LES ENTAILLES
POUR EN SAVOIR PLUS
Dans le département de la Somme, la tourbe a tenu une place importante dans l’économie locale ce dont les chiffres suivants témoignent.
En 1889, sur 157 sites d’extraction près de 2 000 ouvriers ont extrait 70 000 tonnes.
Neuf années avant, 83 920 tonnes étaient sortis, mais 42 500 en 1901. En 1919, seules 12 exploitations étaient encore en activité et avec elles, 30 ouvriers extrairont 33 000 tonnes.

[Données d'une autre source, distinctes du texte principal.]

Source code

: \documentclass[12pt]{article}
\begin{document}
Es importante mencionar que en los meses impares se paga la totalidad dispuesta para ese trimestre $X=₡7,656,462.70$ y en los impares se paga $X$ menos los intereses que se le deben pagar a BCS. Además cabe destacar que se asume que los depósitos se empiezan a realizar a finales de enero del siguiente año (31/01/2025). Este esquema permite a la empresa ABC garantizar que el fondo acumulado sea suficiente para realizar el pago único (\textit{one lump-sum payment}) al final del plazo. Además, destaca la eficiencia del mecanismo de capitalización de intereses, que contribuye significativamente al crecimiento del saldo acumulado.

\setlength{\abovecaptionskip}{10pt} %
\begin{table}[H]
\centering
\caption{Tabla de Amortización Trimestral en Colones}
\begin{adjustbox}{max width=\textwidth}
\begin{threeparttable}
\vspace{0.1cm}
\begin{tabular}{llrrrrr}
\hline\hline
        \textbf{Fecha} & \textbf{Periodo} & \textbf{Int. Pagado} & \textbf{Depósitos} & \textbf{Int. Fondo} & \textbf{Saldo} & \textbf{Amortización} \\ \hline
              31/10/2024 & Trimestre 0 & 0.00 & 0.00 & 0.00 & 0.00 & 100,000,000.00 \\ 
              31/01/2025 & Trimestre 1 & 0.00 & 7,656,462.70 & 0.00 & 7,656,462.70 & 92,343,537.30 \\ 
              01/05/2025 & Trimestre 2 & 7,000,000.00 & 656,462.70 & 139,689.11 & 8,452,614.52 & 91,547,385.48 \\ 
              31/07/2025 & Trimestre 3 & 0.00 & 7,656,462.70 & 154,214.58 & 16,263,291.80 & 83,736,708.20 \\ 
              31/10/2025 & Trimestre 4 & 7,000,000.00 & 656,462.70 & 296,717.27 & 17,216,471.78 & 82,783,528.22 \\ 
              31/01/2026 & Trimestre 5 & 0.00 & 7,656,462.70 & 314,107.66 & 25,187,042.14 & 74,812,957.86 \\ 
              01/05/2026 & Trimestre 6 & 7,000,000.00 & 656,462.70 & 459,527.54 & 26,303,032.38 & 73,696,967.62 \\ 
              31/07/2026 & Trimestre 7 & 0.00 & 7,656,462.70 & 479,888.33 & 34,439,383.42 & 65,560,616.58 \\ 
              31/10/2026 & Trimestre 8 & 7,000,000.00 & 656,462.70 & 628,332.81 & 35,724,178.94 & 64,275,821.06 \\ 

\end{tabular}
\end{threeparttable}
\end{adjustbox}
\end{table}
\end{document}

Au cours du XIX ème siècle, l’exploitation s’organisait d’avril à fin août soit au cours des mois les plus chauds (du moins à cette époque !) pour permettre le séchage de la tourbe. Elle était assurée par une équipe de 4 hommes, le tourbier et ses ouvriers. Chacun avait une tâche précise. Le sol est décapé au petit louchet (ech découénage). Ensuite, le tireur (ech tireu ) place une planche en alignement au bord de l’eau. Elle est lourde et tenue par de longues chevilles de bois pour assurer à l’ouvrier de ne pas tomber. Sa largeur marque l’épaisseur du paquet de tourbe qui sera sorti. L’ouvrier pousse en appuyant le fer du louchet sur le bord de l’eau, puis par une secousse détache le morceau de tourbe, qu’il remonte puis bascule pour déposer l’ensemble sur le sol. Il repositionne son louchet au même endroit pour aller extraire une longueur équivalente plus en profondeur et ainsi il pourra aller jusqu’à 6 mètres de profondeur. Ensuite, le coupeur (ech coupeu) intervient. Armé du coupoir, couteau à lame courbe et pointue, il tranche le pain de tourbe en brique égale puis les dispose sur une brouette que le brouetteur (ech brouteu) va améner sur l’étente. Là, déposées par le déchargeur (ech décartcheu), les briques de tourbe (ou « tourbe ») vont subir leur premier temps de séchage. Elles sont ensuite mises en tas composés de 21 « tourbes », puis en pyramide, les catelets. Enfin, elles seront placées en quinconce, tas appelés reuillets ou lanternes. Elles sécheront ainsi durant 5 à 6 semaines pour finir en piles (8 à 9 mètres cubes de tourbe) et en demi-piles.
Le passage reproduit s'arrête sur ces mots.